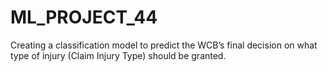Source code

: # ML_PROJECT_44
Creating a classification model to predict the WCB’s final decision on what type of injury (Claim Injury Type) should be granted.
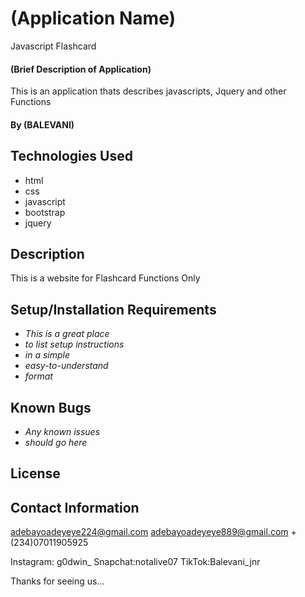 # (Application Name)
Javascript Flashcard

#### (Brief Description of Application)
This is an application thats describes javascripts, Jquery and other Functions

#### By (BALEVANI)

## Technologies Used

* html
* css
* javascript
* bootstrap
* jquery


## Description
This is a website for Flashcard Functions Only

## Setup/Installation Requirements

* _This is a great place_
* _to list setup instructions_
* _in a simple_
* _easy-to-understand_
* _format_

## Known Bugs

* _Any known issues_
* _should go here_

## License

## Contact Information
adebayoadeyeye224@gmail.com
adebayoadeyeye889@gmail.com
+(234)07011905925

Instagram: g0dwin_
Snapchat:notalive07
TikTok:Balevani_jnr


Thanks for seeing us...



















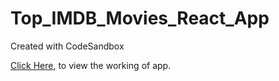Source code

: # Top_IMDB_Movies_React_App
Created with CodeSandbox

<a href="https://e2nkt.csb.app/">Click Here</a>, to view the working of app.
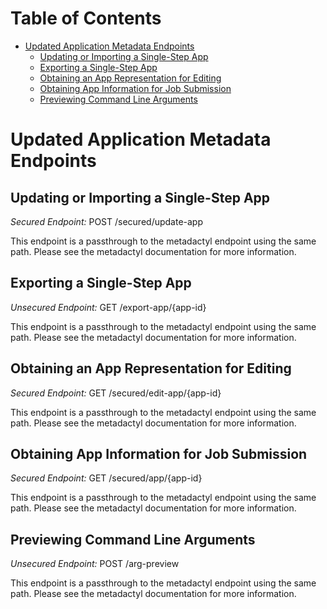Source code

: # Table of Contents

* [Updated Application Metadata Endpoints](#updated-application-metadata-endpoints)
    * [Updating or Importing a Single-Step App](#updating-or-importing-a-single-step-app)
    * [Exporting a Single-Step App](#exporting-a-single-step-app)
    * [Obtaining an App Representation for Editing](#obtaining-an-app-representation-for-editing)
    * [Obtaining App Information for Job Submission](#obtaining-app-information-for-job-submission)
    * [Previewing Command Line Arguments](#previewing-command-line-arguments)

# Updated Application Metadata Endpoints

## Updating or Importing a Single-Step App

*Secured Endpoint:* POST /secured/update-app

This endpoint is a passthrough to the metadactyl endpoint using the same
path. Please see the metadactyl documentation for more information.

## Exporting a Single-Step App

*Unsecured Endpoint:* GET /export-app/{app-id}

This endpoint is a passthrough to the metadactyl endpoint using the same
path. Please see the metadactyl documentation for more information.

## Obtaining an App Representation for Editing

*Secured Endpoint:* GET /secured/edit-app/{app-id}

This endpoint is a passthrough to the metadactyl endpoint using the same
path. Please see the metadactyl documentation for more information.

## Obtaining App Information for Job Submission

*Secured Endpoint:* GET /secured/app/{app-id}

This endpoint is a passthrough to the metadactyl endpoint using the same
path. Please see the metadactyl documentation for more information.

## Previewing Command Line Arguments

*Unsecured Endpoint:* POST /arg-preview

This endpoint is a passthrough to the metadactyl endpoint using the same
path. Please see the metadactyl documentation for more information.
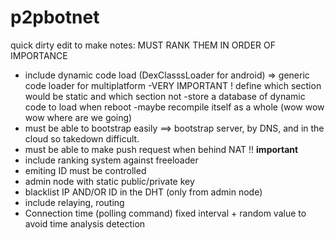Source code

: # p2pbotnet

quick dirty edit to make notes: MUST RANK THEM IN ORDER OF IMPORTANCE
 - include dynamic code load (DexClasssLoader for android) => generic code loader for multiplatform
     -VERY IMPORTANT ! define which section would be static and which section not
     -store a database of dynamic code to load when reboot 
     -maybe recompile itself as a whole (wow wow wow where are we going)
 - must be able to bootstrap easily ==> bootstrap server, by DNS, and in the cloud so takedown difficult. 
 - must be able to make push request when behind NAT !! **important**
 - include ranking system against freeloader
 - emiting ID must be controlled
 - admin node with static public/private key
 - blacklist IP AND/OR ID in the DHT (only from admin node)
 - include relaying, routing 
 - Connection time (polling command) fixed interval + random value to avoid time analysis detection
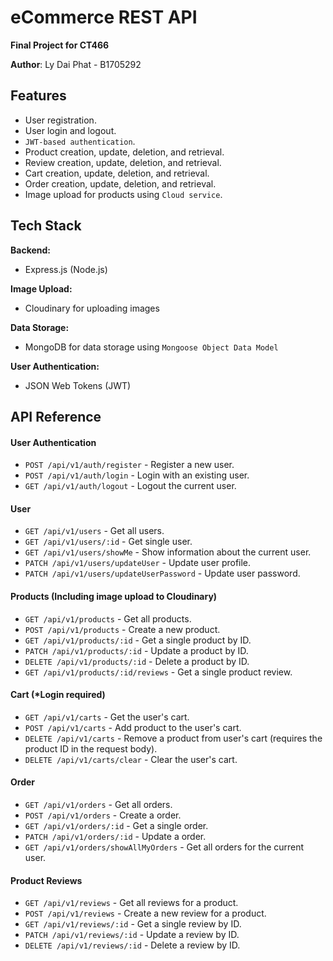 # eCommerce REST API

**Final Project for CT466**

**Author**: Ly Dai Phat - B1705292

## Features

- User registration.
- User login and logout.
- `JWT-based authentication`.
- Product creation, update, deletion, and retrieval.
- Review creation, update, deletion, and retrieval.
- Cart creation, update, deletion, and retrieval. 
- Order creation, update, deletion, and retrieval.
- Image upload for products using `Cloud service`.

## Tech Stack

**Backend:**
- Express.js (Node.js)

**Image Upload:** 
- Cloudinary for uploading images

**Data Storage:** 
- MongoDB for data storage using `Mongoose Object Data Model`

**User Authentication:**
- JSON Web Tokens (JWT)

## API Reference

#### User Authentication
- `POST /api/v1/auth/register` - Register a new user.
- `POST /api/v1/auth/login` - Login with an existing user.
- `GET /api/v1/auth/logout` - Logout the current user.

#### User
- `GET /api/v1/users` - Get all users.
- `GET /api/v1/users/:id` - Get single user.
- `GET /api/v1/users/showMe` -  Show information about the current user.
- `PATCH /api/v1/users/updateUser` -  Update user profile.
- `PATCH /api/v1/users/updateUserPassword` -  Update user password.

#### Products (Including image upload to Cloudinary)
- `GET /api/v1/products` - Get all products.
- `POST /api/v1/products` - Create a new product.
- `GET /api/v1/products/:id` - Get a single product by ID.
- `PATCH /api/v1/products/:id` - Update a product by ID.
- `DELETE /api/v1/products/:id` - Delete a product by ID.
- `GET /api/v1/products/:id/reviews` - Get a single product review.

#### Cart (*Login required)
- `GET /api/v1/carts` - Get the user's cart.
- `POST /api/v1/carts` - Add product to the user's cart.
- `DELETE /api/v1/carts` -  Remove a product from user's cart (requires the product ID in the request body).
- `DELETE /api/v1/carts/clear` -  Clear the user's cart.

#### Order
- `GET /api/v1/orders` - Get all orders.
- `POST /api/v1/orders` - Create a order.
- `GET /api/v1/orders/:id` - Get a single order.
- `PATCH /api/v1/orders/:id` - Update a order.
- `GET /api/v1/orders/showAllMyOrders` - Get all orders for the current user.

#### Product Reviews
- `GET /api/v1/reviews` - Get all reviews for a product.
- `POST /api/v1/reviews` - Create a new review for a product.
- `GET /api/v1/reviews/:id` - Get a single review by ID.
- `PATCH /api/v1/reviews/:id` - Update a review by ID.
- `DELETE /api/v1/reviews/:id` - Delete a review by ID.
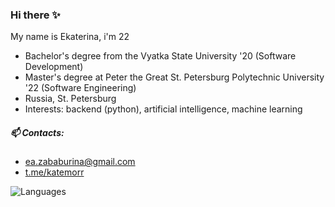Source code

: ### Hi there ✨

My name is Ekaterina, i'm 22
- Bachelor's degree from the Vyatka State University '20 (Software Development)
- Master's degree at Peter the Great St. Petersburg Polytechnic University '22 (Software Engineering)
- Russia, St. Petersburg
- Interests: backend (python), artificial intelligence, machine learning

##### 📫 Contacts:
- ea.zababurina@gmail.com 
- [t.me/katemorr](http://t.me/katemorr)

![Languages](https://github-readme-stats.vercel.app/api/top-langs/?username=zkatemor)
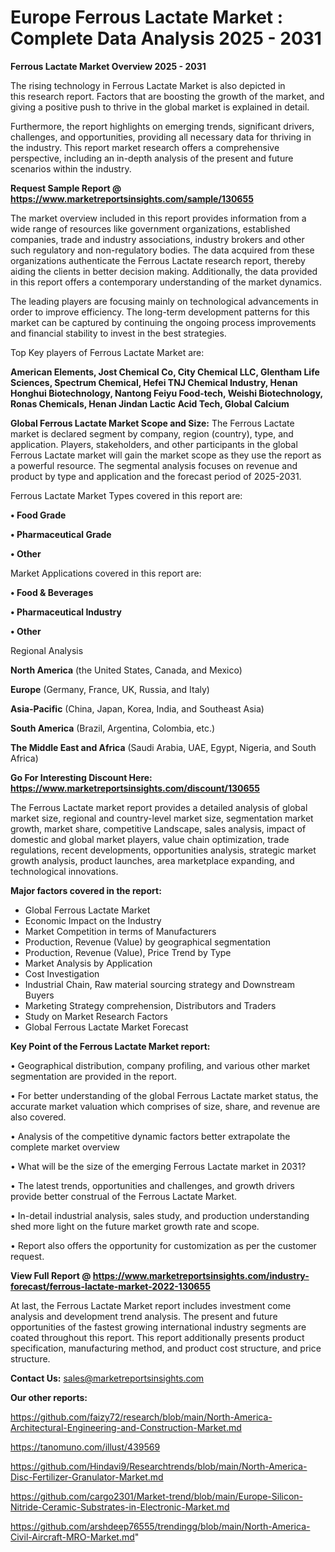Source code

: # Europe Ferrous Lactate Market : Complete Data Analysis 2025 - 2031

<Strong> Ferrous Lactate Market Overview 2025 - 2031</strong>

The rising technology in Ferrous Lactate Market is also depicted in this research report. Factors that are boosting the growth of the market, and giving a positive push to thrive in the global market is explained in detail.

Furthermore, the report highlights on emerging trends, significant drivers, challenges, and opportunities, providing all necessary data for thriving in the industry. This report market research offers a comprehensive perspective, including an in-depth analysis of the present and future scenarios within the industry.

<strong>Request Sample Report @ <a href=https://www.marketreportsinsights.com/sample/130655>https://www.marketreportsinsights.com/sample/130655</a></strong>

The market overview included in this report provides information from a wide range of resources like government organizations, established companies, trade and industry associations, industry brokers and other such regulatory and non-regulatory bodies. The data acquired from these organizations authenticate the Ferrous Lactate research report, thereby aiding the clients in better decision making. Additionally, the data provided in this report offers a contemporary understanding of the market dynamics.

The leading players are focusing mainly on technological advancements in order to improve efficiency. The long-term development patterns for this market can be captured by continuing the ongoing process improvements and financial stability to invest in the best strategies.

Top Key players of Ferrous Lactate Market are:

<strong>American Elements, Jost Chemical Co, City Chemical LLC, Glentham Life Sciences, Spectrum Chemical, Hefei TNJ Chemical Industry, Henan Honghui Biotechnology, Nantong Feiyu Food-tech, Weishi Biotechnology, Ronas Chemicals, Henan Jindan Lactic Acid Tech, Global Calcium</strong>

<strong><b>Global Ferrous Lactate Market Scope and Size:</b></strong>
The Ferrous Lactate market is declared segment by company, region (country), type, and application. Players, stakeholders, and other participants in the global Ferrous Lactate market will gain the market scope as they use the report as a powerful resource. The segmental analysis focuses on revenue and product by type and application and the forecast period of 2025-2031.

Ferrous Lactate Market Types covered in this report are:

<strong>• Food Grade

• Pharmaceutical Grade

• Other</strong>

Market Applications covered in this report are:

<strong>• Food & Beverages

• Pharmaceutical Industry

• Other</strong> 

Regional Analysis

<strong>North America</strong> (the United States, Canada, and Mexico)

<strong>Europe</strong> (Germany, France, UK, Russia, and Italy)

<strong>Asia-Pacific</strong> (China, Japan, Korea, India, and Southeast Asia)

<strong>South America</strong> (Brazil, Argentina, Colombia, etc.)

<strong>The Middle East and Africa</strong> (Saudi Arabia, UAE, Egypt, Nigeria, and South Africa)

<strong>Go For Interesting Discount Here: <a href=https://www.marketreportsinsights.com/discount/130655>https://www.marketreportsinsights.com/discount/130655</a></strong>

The Ferrous Lactate market report provides a detailed analysis of global market size, regional and country-level market size, segmentation market growth, market share, competitive Landscape, sales analysis, impact of domestic and global market players, value chain optimization, trade regulations, recent developments, opportunities analysis, strategic market growth analysis, product launches, area marketplace expanding, and technological innovations.

<strong><b>Major factors covered in the report:</b></strong>
<ul>
  <li>Global Ferrous Lactate Market </li>
  <li>Economic Impact on the Industry</li>
  <li>Market Competition in terms of Manufacturers</li>
  <li>Production, Revenue (Value) by geographical segmentation</li>
  <li>Production, Revenue (Value), Price Trend by Type</li>
  <li>Market Analysis by Application</li>
  <li>Cost Investigation</li>
  <li>Industrial Chain, Raw material sourcing strategy and Downstream Buyers</li>
  <li>Marketing Strategy comprehension, Distributors and Traders</li>
  <li>Study on Market Research Factors</li>
  <li>Global Ferrous Lactate Market Forecast</li>
</ul>

<strong><b>Key Point of the Ferrous Lactate Market report:</b></strong>

• Geographical distribution, company profiling, and various other market segmentation are provided in the report.

• For better understanding of the global Ferrous Lactate market status, the accurate market valuation which comprises of size, share, and revenue are also covered.

• Analysis of the competitive dynamic factors better extrapolate the complete market overview

• What will be the size of the emerging Ferrous Lactate market in 2031?

• The latest trends, opportunities and challenges, and growth drivers provide better construal of the Ferrous Lactate Market.

• In-detail industrial analysis, sales study, and production understanding shed more light on the future market growth rate and scope.

• Report also offers the opportunity for customization as per the customer request.

<strong><b>View Full Report @ <a href=https://www.marketreportsinsights.com/industry-forecast/ferrous-lactate-market-2022-130655>https://www.marketreportsinsights.com/industry-forecast/ferrous-lactate-market-2022-130655</a></b></strong>


At last, the Ferrous Lactate Market report includes investment come analysis and development trend analysis. The present and future opportunities of the fastest growing international industry segments are coated throughout this report. This report additionally presents product specification, manufacturing method, and product cost structure, and price structure.

<strong>Contact Us:</strong>
sales@marketreportsinsights.com

<strong>Our other reports:</strong>

<a href=https://github.com/faizy72/research/blob/main/North-America-Architectural-Engineering-and-Construction-Market.md>https://github.com/faizy72/research/blob/main/North-America-Architectural-Engineering-and-Construction-Market.md</a>

<a href=https://tanomuno.com/illust/439569>https://tanomuno.com/illust/439569</a>

<a href=https://github.com/Hindavi9/Researchtrends/blob/main/North-America-Disc-Fertilizer-Granulator-Market.md>https://github.com/Hindavi9/Researchtrends/blob/main/North-America-Disc-Fertilizer-Granulator-Market.md</a>

<a href=https://github.com/cargo2301/Market-trend/blob/main/Europe-Silicon-Nitride-Ceramic-Substrates-in-Electronic-Market.md>https://github.com/cargo2301/Market-trend/blob/main/Europe-Silicon-Nitride-Ceramic-Substrates-in-Electronic-Market.md</a>

<a href=https://github.com/arshdeep76555/trendingg/blob/main/North-America-Civil-Aircraft-MRO-Market.md>https://github.com/arshdeep76555/trendingg/blob/main/North-America-Civil-Aircraft-MRO-Market.md</a>"
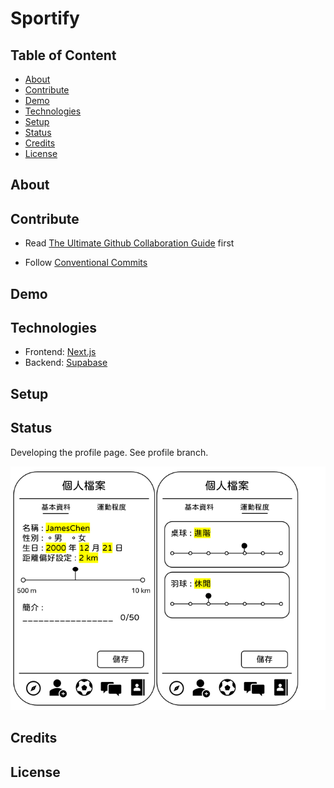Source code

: # Sportify

## Table of Content

-   [About](#about)
-   [Contribute](#contribute)
-   [Demo](#demo)
-   [Technologies](#technologies)
-   [Setup](#setup)
-   [Status](#status)
-   [Credits](#credits)
-   [License](#license)

## About

## Contribute

-   Read [The Ultimate Github Collaboration Guide](https://medium.com/@jonathanmines/the-ultimate-github-collaboration-guide-df816e98fb67) first

-   Follow [Conventional Commits](https://www.conventionalcommits.org/en/v1.0.0/)

## Demo

## Technologies

-   Frontend: [Next.js](https://nextjs.org/)
-   Backend: [Supabase](https://supabase.com/)

## Setup

## Status

Developing the profile page. See profile branch.

![Profile page](./demo/demo1.png)

## Credits

## License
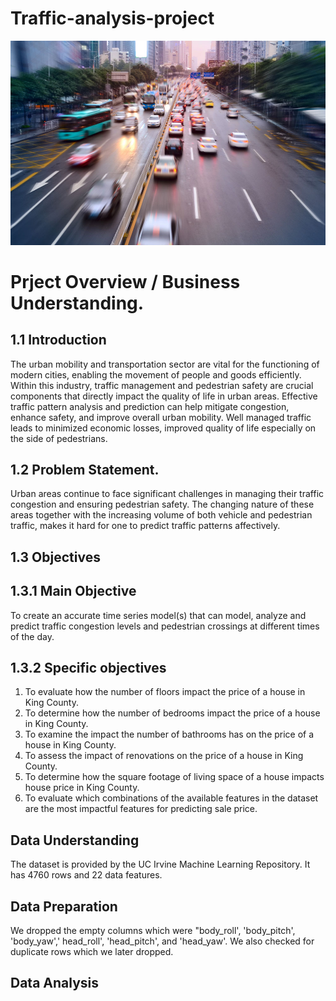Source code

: # Traffic-analysis-project

![alt text](traffic.jpg)

# Prject Overview / Business Understanding.
## 1.1 Introduction
The urban mobility and transportation sector are vital for the functioning of modern cities, enabling the movement of people and goods efficiently. Within this industry, traffic management and pedestrian safety are crucial components that directly impact the quality of life in urban areas. Effective traffic pattern analysis and prediction can help mitigate congestion, enhance safety, and improve overall urban mobility. Well managed traffic leads to minimized economic losses, improved quality of life especially on the side of pedestrians.

## 1.2 Problem Statement.
Urban areas continue to face significant challenges in managing their traffic congestion and ensuring pedestrian safety. The changing nature of these areas together with the increasing volume of both vehicle and pedestrian traffic, makes it hard for one to predict traffic patterns affectively.

## 1.3 Objectives
## 1.3.1 Main Objective
To create an accurate time series model(s) that can model, analyze and predict traffic congestion levels and pedestrian crossings at different times of the day.

## 1.3.2 Specific objectives
1. To evaluate how the number of floors impact the price of a house in King County.
2. To determine how the number of bedrooms impact the price of a house in King County.
3. To examine the impact the number of bathrooms has on the price of a house in King County.
4. To assess the impact of renovations on the price of a house in King County.
5. To determine how the square footage of living space of a house impacts house price in King County.
6. To evaluate which combinations of the available features in the dataset are the most impactful features for predicting sale price.
## Data Understanding 
The dataset is provided by the UC Irvine Machine Learning Repository. It has 4760 rows and 22 data features. 

## Data Preparation
We dropped the empty columns which were "body_roll', 'body_pitch', 'body_yaw',' head_roll', 'head_pitch', and 'head_yaw'. We also checked  for duplicate rows which we later dropped.

## Data Analysis

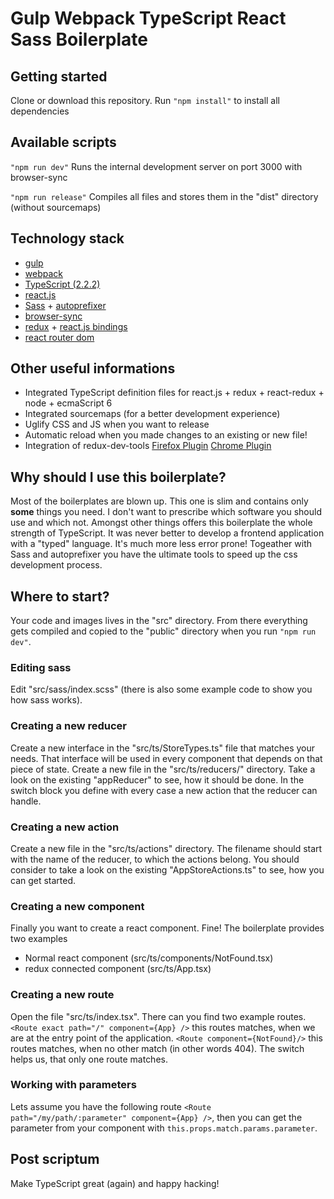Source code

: # Gulp Webpack TypeScript React Sass Boilerplate

## Getting started
Clone or download this repository. Run `"npm install"` to install all dependencies

## Available scripts
`"npm run dev"` Runs the internal development server on port 3000 with browser-sync

`"npm run release"` Compiles all files and stores them in the "dist" directory (without sourcemaps)

## Technology stack
* [gulp](http://gulpjs.com/)
* [webpack](https://webpack.js.org/)
* [TypeScript (2.2.2)](http://www.typescriptlang.org/)
* [react.js](https://facebook.github.io/react/)
* [Sass](https://sass-lang.com/) + [autoprefixer](https://github.com/postcss/autoprefixer)
* [browser-sync](https://www.browsersync.io/)
* [redux](http://redux.js.org/) + [react.js bindings](https://github.com/reactjs/redux)
* [react router dom](https://www.npmjs.com/package/react-router-dom)

## Other useful informations
* Integrated TypeScript definition files for react.js + redux + react-redux + node + ecmaScript 6
* Integrated sourcemaps (for a better development experience)
* Uglify CSS and JS when you want to release
* Automatic reload when you made changes to an existing or new file!
* Integration of redux-dev-tools [Firefox Plugin](https://addons.mozilla.org/en-US/firefox/addon/remotedev/) [Chrome Plugin](https://chrome.google.com/webstore/detail/redux-devtools/lmhkpmbekcpmknklioeibfkpmmfibljd)

## Why should I use this boilerplate?
Most of the boilerplates are blown up. This one is slim and contains only **some** things you need. I don't want to prescribe which software you should use and which not. Amongst other things offers this boilerplate the whole strength of TypeScript. It was never better to develop a frontend application with a "typed" language. It's much more less error prone! Togeather with Sass and autoprefixer you have the ultimate tools to speed up the css development process.

## Where to start?
Your code and images lives in the "src" directory. From there everything gets compiled and copied to the "public" directory when you run `"npm run dev"`.

### Editing sass
Edit "src/sass/index.scss" (there is also some example code to show you how sass works).

### Creating a new reducer
Create a new interface in the "src/ts/StoreTypes.ts" file that matches your needs. That interface will be used in every component that depends on that piece of state.
Create a new file in the "src/ts/reducers/" directory. Take a look on the existing "appReducer" to see, how it should be done. In the switch block you define with every case a new action that the reducer can handle.

### Creating a new action
Create a new file in the "src/ts/actions" directory. The filename should start with the name of the reducer, to which the actions belong. You should consider to take a look on the existing "AppStoreActions.ts" to see, how you can get started.

### Creating a new component
Finally you want to create a react component. Fine! The boilerplate provides two examples
* Normal react component (src/ts/components/NotFound.tsx)
* redux connected component (src/ts/App.tsx)

### Creating a new route
Open the file "src/ts/index.tsx". There can you find two example routes.
`<Route exact path="/" component={App} />` this routes matches, when we are at the entry point of the application.
`<Route component={NotFound}/>` this routes matches, when no other match (in other words 404).
The switch helps us, that only one route matches.

### Working with parameters
Lets assume you have the following route `<Route path="/my/path/:parameter" component={App} />`, then you can get the parameter from your component with `this.props.match.params.parameter`.

## Post scriptum
Make TypeScript great (again) and happy hacking!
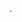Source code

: 
<!-- 

<div align=center>
  
 ![header](https://capsule-render.vercel.app/api?type=waving&color=timeGradient&height=90&animation=fadeIn)
  
[![Typing SVG](https://readme-typing-svg.herokuapp.com?font=Fira+Code&duration=3000&pause=1200&color=timeGradient&center=true&multiline=true&width=1000&height=110&lines=Hi%2C+I'm+dongwon.+%F0%9F%91%8B;I'm+currently+working+in+JBNU+Visual+Computing+Lab.;I'm+interested+in+3D+Vision%2C+AR+Technologies.+;And...;++++++++++++++++++++++++++++++++++++++++++++++++++++++++++++++++++++++++++++++++++++++++++++++++++++++++++++++++++++;++++++++++++++++++++++++++++++++++++++++++++++++++++++++++++++++++++++++++++++++++++++++++++++++++++++++++++++++++++;++++++++++++++++++++++++++++++++++++++++++++++++++++++++++++++++++++++++++++++++++++++++++++++++++++++++++++++++++++;++++++++++++++++++++++++++++++++++++++++++++++++++++++++++++++++++++++++++++++++++++++++++++++++++++++++++++++++++++;++++++++++++++++++++++++++++++++++++++++++++++++++++++++++++++++++++++++++++++++++++++++++++++++++++++++++++++++++++;++++++++++++++++++++++++++++++++++++++++++++++++++++++++++++++++++++++++++++++++++++++++++++++++++++++++++++++++++++)](https://git.io/typing-svg)

[![Typing SVG](https://readme-typing-svg.herokuapp.com?font=Fira+Code&size=18&duration=3000&pause=1200&color=timeGradient&multiline=true&width=1000&height=150&lines=++++++++++++++++++++++++++++++++++++++++++++++++++++++++++++++++++++++++++++++++++++++++++++++++++++++++++++++++++++;++++++++++++++++++++++++++++++++++++++++++++++++++++++++++++++++++++++++++++++++++++++++++++++++++++++++++++++++++++;++++++++++++++++++++++++++++++++++++++++++++++++++++++++++++++++++++++++++++++++++++++++++++++++++++++++++++++++++++;%F0%9F%8E%93+I'm+currently+pursuing+a+Master's+degree+in+Dept.+of+Computer+Science+and+Engineering.;%F0%9F%8C%B1+I'm+currently+studying+Physically+Based+Rendering.;++++++++++++++++++++++++++++++++++++++++++++++++++++++++++++++++++++++++++++++++++++++++++++++++++++++++++++++++++++;++++++++++++++++++++++++++++++++++++++++++++++++++++++++++++++++++++++++++++++++++++++++++++++++++++++++++++++++++++;++++++++++++++++++++++++++++++++++++++++++++++++++++++++++++++++++++++++++++++++++++++++++++++++++++++++++++++++++++;++++++++++++++++++++++++++++++++++++++++++++++++++++++++++++++++++++++++++++++++++++++++++++++++++++++++++++++++++++;++++++++++++++++++++++++++++++++++++++++++++++++++++++++++++++++++++++++++++++++++++++++++++++++++++++++++++++++++++)](https://git.io/typing-svg)

  ![header](https://capsule-render.vercel.app/api?type=rect&color=timeGradient&height=1)

</div>


## Tech Stack
<div>
 
  <img src="https://img.shields.io/badge/c++-00599C?style=flat-square&logo=c%2B%2B&logoColor=white"/>
  <img src="https://img.shields.io/badge/python-3776AB?style=flat-square&logo=python&logoColor=white"/>
  <img src="https://img.shields.io/badge/Unity-000000?style=flat-square&logo=Unity&logoColor=white"/>
  <img src="https://img.shields.io/badge/C%23-%23239120.svg?style=flat-square&logo=CSharp&logoColor=white"/>
  
  [![Solved.ac 프로필](http://mazassumnida.wtf/api/mini/generate_badge?boj=tuna1210)](https://solved.ac/tuna1210)
</div>

-->
.
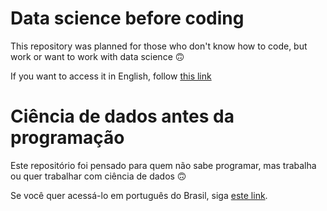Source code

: # Data science before coding

This repository was planned for those who don't know how to code, but work or want to work with data science 🙃

If you want to access it in English, follow [this link](en/README.md)

# Ciência de dados antes da programação

Este repositório foi pensado para quem não sabe programar, mas trabalha ou quer trabalhar com ciência de dados 🙃

Se você quer acessá-lo em português do Brasil, siga [este link](pt-br/README.md).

·····

Some lines above may hold the word "Flashcard"; say how many do, giving nothing besides the number.

2